Gili Islands — best for a social, laid-back island vibe during training, popular with younger backpacker-style IDC candidates; conditions are generally calmer than Penida.
Technically, Nusa Penida is part of the Bali province and a roughly 45 min boat ride from Sanur — so "doing your IDC in Bali" and "doing your IDC in Nusa Penida" aren't mutually exclusive, even though they often get treated as separate answers.
Sanur
Sanur is Bali's most established dive training hub, home to several long-running PADI 5-Star CDCs. The appeal is almost entirely about convenience: it's a short drive from Denpasar airport, has the most developed expat infrastructure on the island, and several Course Directors there have been running IDCs for over a decade with predictable monthly schedules.

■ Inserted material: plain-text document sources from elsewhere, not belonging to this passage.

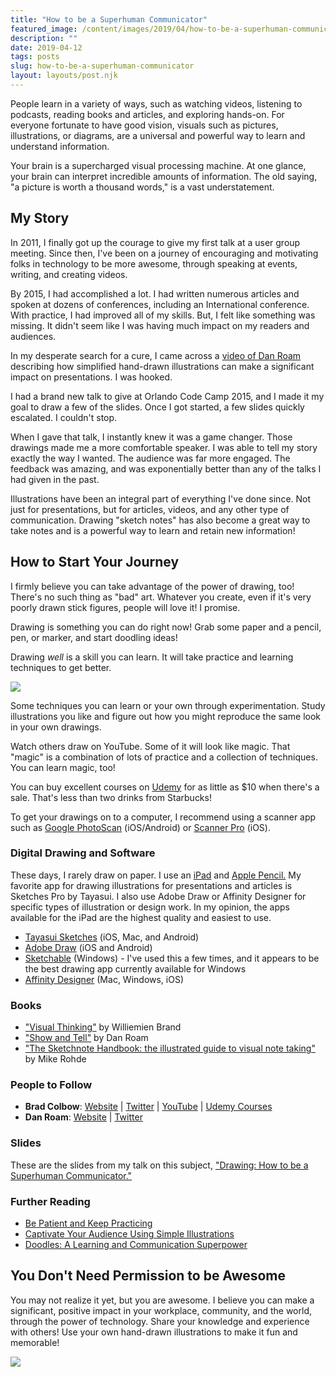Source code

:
 ```yaml
---
title: "How to be a Superhuman Communicator"
featured_image: /content/images/2019/04/how-to-be-a-superhuman-communicator.jpg
description: ""
date: 2019-04-12
tags: posts
slug: how-to-be-a-superhuman-communicator
layout: layouts/post.njk
---
```


People learn in a variety of ways, such as watching videos, listening to podcasts, reading books and articles, and exploring hands-on. For everyone fortunate to have good vision, visuals such as pictures, illustrations, or diagrams, are a universal and powerful way to learn and understand information.

Your brain is a supercharged visual processing machine. At one glance, your brain can interpret incredible amounts of information. The old saying, "a picture is worth a thousand words," is a vast understatement.

## My Story

In 2011, I finally got up the courage to give my first talk at a user group meeting. Since then, I've been on a journey of encouraging and motivating folks in technology to be more awesome, through speaking at events, writing, and creating videos.

By 2015, I had accomplished a lot. I had written numerous articles and spoken at dozens of conferences, including an International conference. With practice, I had improved all of my skills. But, I felt like something was missing. It didn't seem like I was having much impact on my readers and audiences.

In my desperate search for a cure, I came across a [video of Dan Roam](https://www.youtube.com/watch?v=Y1SMm4mOV9A) describing how simplified hand-drawn illustrations can make a significant impact on presentations. I was hooked.

I had a brand new talk to give at Orlando Code Camp 2015, and I made it my goal to draw a few of the slides. Once I got started, a few slides quickly escalated. I couldn't stop.

When I gave that talk, I instantly knew it was a game changer. Those drawings made me a more comfortable speaker. I was able to tell my story exactly the way I wanted. The audience was far more engaged. The feedback was amazing, and was exponentially better than any of the talks I had given in the past.

Illustrations have been an integral part of everything I've done since. Not just for presentations, but for articles, videos, and any other type of communication. Drawing "sketch notes" has also become a great way to take notes and is a powerful way to learn and retain new information!

## How to Start Your Journey

I firmly believe you can take advantage of the power of drawing, too! There's no such thing as "bad" art. Whatever you create, even if it's very poorly drawn stick figures, people will love it! I promise.

Drawing is something you can do right now! Grab some paper and a pencil, pen, or marker, and start doodling ideas!

Drawing _well_ is a skill you can learn. It will take practice and learning techniques to get better.

![](/content/images/2019/04/journey-of-a-thousand-miles-lao-tzu.png)

Some techniques you can learn or your own through experimentation. Study illustrations you like and figure out how you might reproduce the same look in your own drawings.

Watch others draw on YouTube. Some of it will look like magic. That "magic" is a combination of lots of practice and a collection of techniques. You can learn magic, too!

You can buy excellent courses on [Udemy](https://www.udemy.com/) for as little as $10 when there's a sale. That's less than two drinks from Starbucks!

To get your drawings on to a computer, I recommend using a scanner app such as [Google PhotoScan](https://www.google.com/photos/scan/) (iOS/Android) or [Scanner Pro](https://itunes.apple.com/us/app/scanner-pro/id333710667?mt=8) (iOS).

### Digital Drawing and Software

These days, I rarely draw on paper. I use an [iPad](https://www.apple.com/ipad/) and [Apple Pencil.](https://www.apple.com/apple-pencil/) My favorite app for drawing illustrations for presentations and articles is Sketches Pro by Tayasui. I also use Adobe Draw or Affinity Designer for specific types of illustration or design work. In my opinion, the apps available for the iPad are the highest quality and easiest to use.

* [Tayasui Sketches](http://tayasui.com/sketches/) (iOS, Mac, and Android)
* [Adobe Draw](https://www.adobe.com/products/draw.html) (iOS and Android)
* [Sketchable](https://siliconbenders.com/) (Windows) - I've used this a few times, and it appears to be the best drawing app currently available for Windows
* [Affinity Designer](https://affinity.serif.com/en-us/designer/) (Mac, Windows, iOS)

### Books

* ["Visual Thinking"](https://www.amazon.com/Visual-Thinking-Empowering-Organizations-Collaboration/dp/9063694539/ref=sr_1_3) by Williemien Brand
* ["Show and Tell"](https://www.amazon.com/Show-Tell-Everybody-Extraordinary-Presentations/dp/1591848024/ref=sr_1_1) by Dan Roam
* ["The Sketchnote Handbook: the illustrated guide to visual note taking"](https://www.amazon.com/Sketchnote-Handbook-illustrated-visual-taking/dp/0321857895/ref=sr_1_3) by Mike Rohde

### People to Follow

* **Brad Colbow**: [Website](http://bradcolbow.com/) | [Twitter](https://twitter.com/bradcolbow) | [YouTube](https://www.youtube.com/user/thebradcolbow) | [Udemy Courses](https://www.udemy.com/user/brad-colbow/)
* **Dan Roam**: [Website](https://www.danroam.com/) | [Twitter](https://twitter.com/dan_roam)

### Slides

These are the slides from my talk on this subject, ["Drawing: How to be a Superhuman Communicator."](https://speakerdeck.com/reverentgeek/drawing-how-to-be-a-superhuman-communicator)

### Further Reading

* [Be Patient and Keep Practicing](/be-patient-and-keep-practicing/)
* [Captivate Your Audience Using Simple Illustrations](https://artplusmarketing.com/captivate-your-audience-using-simple-illustrations-5bf0fcd0e301)
* [Doodles: A Learning and Communication Superpower](https://24days.in/umbraco-cms/2018/doodles-a-learning-and-communication-superpower/)

## You Don't Need Permission to be Awesome

You may not realize it yet, but you are awesome. I believe you can make a significant, positive impact in your workplace, community, and the world, through the power of technology. Share your knowledge and experience with others! Use your own hand-drawn illustrations to make it fun and memorable!

![](/content/images/2019/04/you-dont-need-permission-to-be-awesome.jpg)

The diving itself, day to day, is calmer — useful for building foundational skills without current stress, less useful if your goal is to be job-ready for current-heavy destinations afterward.
Nusa Penida
Nusa Penida has a small number of dive centres relative to Sanur, and only a handful are PADI IDC centres (or above, like CDC centre) — Purple Dive Penida, Blue Corner Dive Penida, Bali Aqua, Scuba Junkie among them.
What sets Penida apart isn't the classroom curriculum — that's standardized by PADI everywhere — it's the in-water conditions you train in. Penida sits in open channel water with strong, current-heavy drift diving and frequent encounters with mantas and (seasonally) mola-mola. Instructor candidates here get repeated practice managing real current and group control in a way that's harder to replicate in calmer locations. If your plan is to work afterward in current-heavy destinations — Komodo, the Philippines' channels, parts of the Red Sea — training where you'll actually face those conditions has a practical edge.

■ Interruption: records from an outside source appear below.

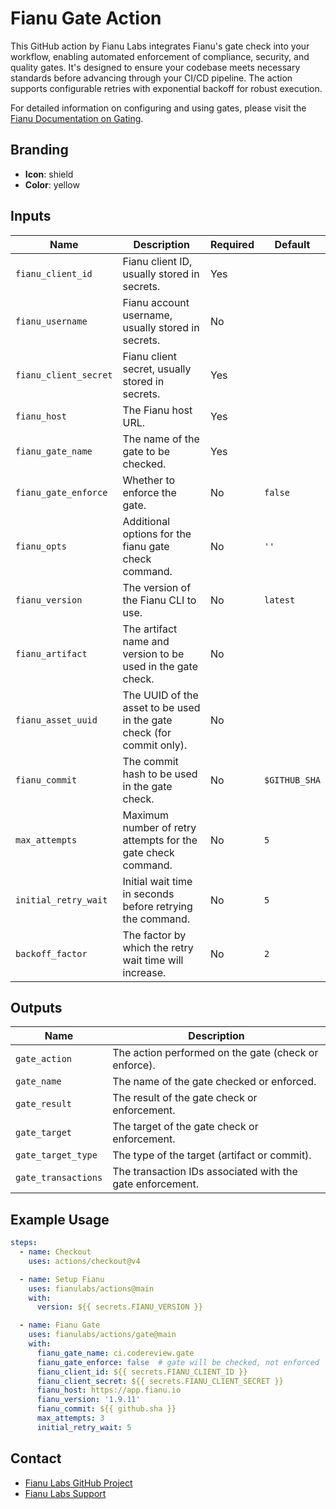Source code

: # Fianu Gate Action

This GitHub action by Fianu Labs integrates Fianu's gate check into your workflow, enabling automated enforcement of
compliance, security, and quality gates. It's designed to ensure your codebase meets necessary standards before
advancing through your CI/CD pipeline. The action supports configurable retries with exponential backoff for robust
execution.

For detailed information on configuring and using gates, please visit
the [Fianu Documentation on Gating](https://docs.fianu.io/gating/enforcement).

## Branding

- **Icon**: shield
- **Color**: yellow

## Inputs

| Name                         | Description                                                           | Required | Default       |
|------------------------------|-----------------------------------------------------------------------|----------|---------------|
| `fianu_client_id`            | Fianu client ID, usually stored in secrets.                           | Yes      |               |
| `fianu_username`             | Fianu account username, usually stored in secrets.                    | No       |               |
| `fianu_client_secret`        | Fianu client secret, usually stored in secrets.                       | Yes      |               |
| `fianu_host`                 | The Fianu host URL.                                                   | Yes      |               |
| `fianu_gate_name`            | The name of the gate to be checked.                                   | Yes      |               |
| `fianu_gate_enforce`         | Whether to enforce the gate.                                          | No       | `false`       |
| `fianu_opts`                 | Additional options for the fianu gate check command.                  | No       | `''`          |
| `fianu_version`              | The version of the Fianu CLI to use.                                  | No       | `latest`      |
| `fianu_artifact`             | The artifact name and version to be used in the gate check.           | No       |               |
| `fianu_asset_uuid`           | The UUID of the asset to be used in the gate check (for commit only). | No       |               |
| `fianu_commit`               | The commit hash to be used in the gate check.                         | No       | `$GITHUB_SHA` |
| `max_attempts`               | Maximum number of retry attempts for the gate check command.          | No       | `5`           |
| `initial_retry_wait`         | Initial wait time in seconds before retrying the command.             | No       | `5`           |
| `backoff_factor`             | The factor by which the retry wait time will increase.                | No       | `2`           |

## Outputs

| Name                | Description                                               |
|---------------------|-----------------------------------------------------------|
| `gate_action`       | The action performed on the gate (check or enforce).      |
| `gate_name`         | The name of the gate checked or enforced.                 |
| `gate_result`       | The result of the gate check or enforcement.              |
| `gate_target`       | The target of the gate check or enforcement.              |
| `gate_target_type`  | The type of the target (artifact or commit).              |
| `gate_transactions` | The transaction IDs associated with the gate enforcement. |

## Example Usage

```yaml
steps:
  - name: Checkout
    uses: actions/checkout@v4

  - name: Setup Fianu
    uses: fianulabs/actions@main
    with:
      version: ${{ secrets.FIANU_VERSION }}

  - name: Fianu Gate
    uses: fianulabs/actions/gate@main
    with:
      fianu_gate_name: ci.codereview.gate
      fianu_gate_enforce: false  # gate will be checked, not enforced
      fianu_client_id: ${{ secrets.FIANU_CLIENT_ID }}
      fianu_client_secret: ${{ secrets.FIANU_CLIENT_SECRET }}
      fianu_host: https://app.fianu.io
      fianu_version: '1.9.11'
      fianu_commit: ${{ github.sha }}
      max_attempts: 3
      initial_retry_wait: 5
```

## Contact

- [Fianu Labs GitHub Project](https://github.com/fianulabs)
- [Fianu Labs Support](mailto:support@fianu.io)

Purple Dive Penida, specifically, is the only PADI 5-Star Career Development Center on the island, with two PADI Course Directors on staff. The center holds PADI Eco Centre, Green Fins, and 1% for the Planet certifications, reflecting a training program built around conservation-minded diving alongside the professional curriculum.
Gili Islands
The Gilis (Trawangan, Air, Meno) are the most backpacker-social of the three options — IDC candidates often describe it as the most fun atmosphere to be in for a month. Diving conditions are generally easier than Nusa Penida's currents, and there's a strong existing instructor community to network with.
Choosing Between Them
Sanur: Easiest logistics (airport, hospitals nearby) | Calm dive conditions | Best preparation for general instructing and calm-water destinations | Established expat social scene.

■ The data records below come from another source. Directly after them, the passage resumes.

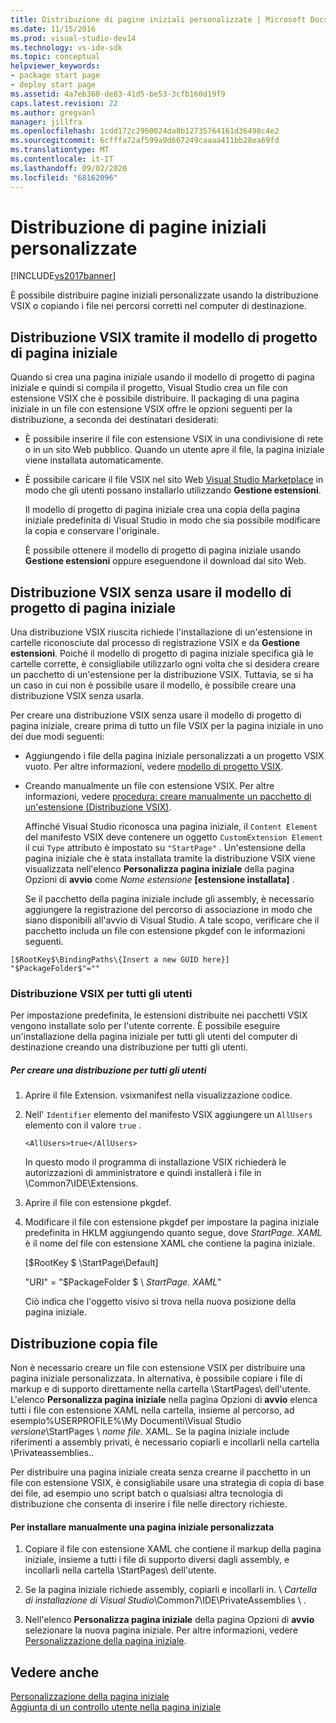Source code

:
 ```yaml
---
title: Distribuzione di pagine iniziali personalizzate | Microsoft Docs
ms.date: 11/15/2016
ms.prod: visual-studio-dev14
ms.technology: vs-ide-sdk
ms.topic: conceptual
helpviewer_keywords:
- package start page
- deploy start page
ms.assetid: 4a7eb360-de83-41d5-be53-3cfb160d19f9
caps.latest.revision: 22
ms.author: gregvanl
manager: jillfra
ms.openlocfilehash: 1cdd172c2960024da8b12735764161d36498c4e2
ms.sourcegitcommit: 6cfffa72af599a9d667249caaaa411bb28ea69fd
ms.translationtype: MT
ms.contentlocale: it-IT
ms.lasthandoff: 09/02/2020
ms.locfileid: "68162096"
---
```

# <a name="deploying-custom-start-pages"></a>Distribuzione di pagine iniziali personalizzate
[!INCLUDE[vs2017banner](../includes/vs2017banner.md)]

È possibile distribuire pagine iniziali personalizzate usando la distribuzione VSIX o copiando i file nei percorsi corretti nel computer di destinazione.  
  
## <a name="vsix-deployment-by-using-the-start-page-project-template"></a>Distribuzione VSIX tramite il modello di progetto di pagina iniziale  
 Quando si crea una pagina iniziale usando il modello di progetto di pagina iniziale e quindi si compila il progetto, Visual Studio crea un file con estensione VSIX che è possibile distribuire. Il packaging di una pagina iniziale in un file con estensione VSIX offre le opzioni seguenti per la distribuzione, a seconda dei destinatari desiderati:  
  
- È possibile inserire il file con estensione VSIX in una condivisione di rete o in un sito Web pubblico. Quando un utente apre il file, la pagina iniziale viene installata automaticamente.  
  
- È possibile caricare il file VSIX nel sito Web [Visual Studio Marketplace](https://marketplace.visualstudio.com/) in modo che gli utenti possano installarlo utilizzando **Gestione estensioni**.  
  
  Il modello di progetto di pagina iniziale crea una copia della pagina iniziale predefinita di Visual Studio in modo che sia possibile modificare la copia e conservare l'originale.  
  
  È possibile ottenere il modello di progetto di pagina iniziale usando **Gestione estensioni** oppure eseguendone il download dal sito Web.  
  
## <a name="vsix-deployment-without-using-the-start-page-project-template"></a>Distribuzione VSIX senza usare il modello di progetto di pagina iniziale  
 Una distribuzione VSIX riuscita richiede l'installazione di un'estensione in cartelle riconosciute dal processo di registrazione VSIX e da **Gestione estensioni**. Poiché il modello di progetto di pagina iniziale specifica già le cartelle corrette, è consigliabile utilizzarlo ogni volta che si desidera creare un pacchetto di un'estensione per la distribuzione VSIX. Tuttavia, se si ha un caso in cui non è possibile usare il modello, è possibile creare una distribuzione VSIX senza usarla.  
  
 Per creare una distribuzione VSIX senza usare il modello di progetto di pagina iniziale, creare prima di tutto un file VSIX per la pagina iniziale in uno dei due modi seguenti:  
  
- Aggiungendo i file della pagina iniziale personalizzati a un progetto VSIX vuoto. Per altre informazioni, vedere [modello di progetto VSIX](../extensibility/vsix-project-template.md).  
  
- Creando manualmente un file con estensione VSIX. Per altre informazioni, vedere [procedura: creare manualmente un pacchetto di un'estensione (Distribuzione VSIX)](../misc/how-to-manually-package-an-extension-vsix-deployment.md).  
  
  Affinché Visual Studio riconosca una pagina iniziale, il `Content Element` del manifesto VSIX deve contenere un oggetto `CustomExtension Element` il cui `Type` attributo è impostato su `"StartPage"` . Un'estensione della pagina iniziale che è stata installata tramite la distribuzione VSIX viene visualizzata nell'elenco **Personalizza pagina iniziale** della pagina Opzioni di **avvio** come *Nome estensione* **[estensione installata]** .  
  
  Se il pacchetto della pagina iniziale include gli assembly, è necessario aggiungere la registrazione del percorso di associazione in modo che siano disponibili all'avvio di Visual Studio. A tale scopo, verificare che il pacchetto includa un file con estensione pkgdef con le informazioni seguenti.  
  
```  
[$RootKey$\BindingPaths\{Insert a new GUID here}]  
"$PackageFolder$"=""  
```  
  
### <a name="vsix-deployment-for-all-users"></a>Distribuzione VSIX per tutti gli utenti  
 Per impostazione predefinita, le estensioni distribuite nei pacchetti VSIX vengono installate solo per l'utente corrente. È possibile eseguire un'installazione della pagina iniziale per tutti gli utenti del computer di destinazione creando una distribuzione per tutti gli utenti.  
  
##### <a name="to-create-an-all-users-deployment"></a>Per creare una distribuzione per tutti gli utenti  
  
1. Aprire il file Extension. vsixmanifest nella visualizzazione codice.  
  
2. Nell' `Identifier` elemento del manifesto VSIX aggiungere un `AllUsers` elemento con il valore `true` .  
  
    ```  
    <AllUsers>true</AllUsers>  
    ```  
  
     In questo modo il programma di installazione VSIX richiederà le autorizzazioni di amministratore e quindi installerà i file in \Common7\IDE\Extensions.  
  
3. Aprire il file con estensione pkgdef.  
  
4. Modificare il file con estensione pkgdef per impostare la pagina iniziale predefinita in HKLM aggiungendo quanto segue, dove *StartPage. XAML* è il nome del file con estensione XAML che contiene la pagina iniziale.  
  
     [$RootKey $ \StartPage\Default]  
  
     "URI" = "$PackageFolder $ \\ *StartPage. XAML*"  
  
     Ciò indica che l'oggetto visivo si trova nella nuova posizione della pagina iniziale.  
  
## <a name="file-copy-deployment"></a>Distribuzione copia file  
 Non è necessario creare un file con estensione VSIX per distribuire una pagina iniziale personalizzata. In alternativa, è possibile copiare i file di markup e di supporto direttamente nella cartella \StartPages\ dell'utente. L'elenco **Personalizza pagina iniziale** nella pagina Opzioni di **avvio** elenca tutti i file con estensione XAML nella cartella, insieme al percorso, ad esempio%USERPROFILE%\My Documenti\Visual Studio *versione*\StartPages \\ *nome file*. XAML. Se la pagina iniziale include riferimenti a assembly privati, è necessario copiarli e incollarli nella cartella \Privateassemblies\..  
  
 Per distribuire una pagina iniziale creata senza crearne il pacchetto in un file con estensione VSIX, è consigliabile usare una strategia di copia di base dei file, ad esempio uno script batch o qualsiasi altra tecnologia di distribuzione che consenta di inserire i file nelle directory richieste.  
  
#### <a name="to-manually-install-a-custom-start-page"></a>Per installare manualmente una pagina iniziale personalizzata  
  
1. Copiare il file con estensione XAML che contiene il markup della pagina iniziale, insieme a tutti i file di supporto diversi dagli assembly, e incollarli nella cartella \StartPages\ dell'utente.  
  
2. Se la pagina iniziale richiede assembly, copiarli e incollarli in. \\ *Cartella di installazione di Visual Studio*\Common7\IDE\PrivateAssemblies \\ .  
  
3. Nell'elenco **Personalizza pagina iniziale** della pagina Opzioni di **avvio** selezionare la nuova pagina iniziale. Per altre informazioni, vedere [Personalizzazione della pagina iniziale](../ide/customizing-the-start-page-for-visual-studio.md).  
  
## <a name="see-also"></a>Vedere anche  
 [Personalizzazione della pagina iniziale](../ide/customizing-the-start-page-for-visual-studio.md)   
 [Aggiunta di un controllo utente nella pagina iniziale](../extensibility/adding-user-control-to-the-start-page.md)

Nusa Penida: Moderate logistics (boat transfer required) | Strong currents and drift diving | Best preparation for current-heavy and channel destinations | Smaller, training-focused community.
Gili Islands: Moderate logistics (boat transfer required) | Calm to moderate conditions | Best for general instructing and social diving | Most social / backpacker-oriented atmosphere.
There's no universally "best" answer — it depends on whether you're optimizing for convenience, for social experience, or for being genuinely prepared for the hardest conditions you might face as a working instructor. If it's the latter, Nusa Penida — and centers built specifically with a professional training team, like Purple Dive Penida — is worth serious consideration even though it's less talked about than Sanur in most "Bali IDC" guides.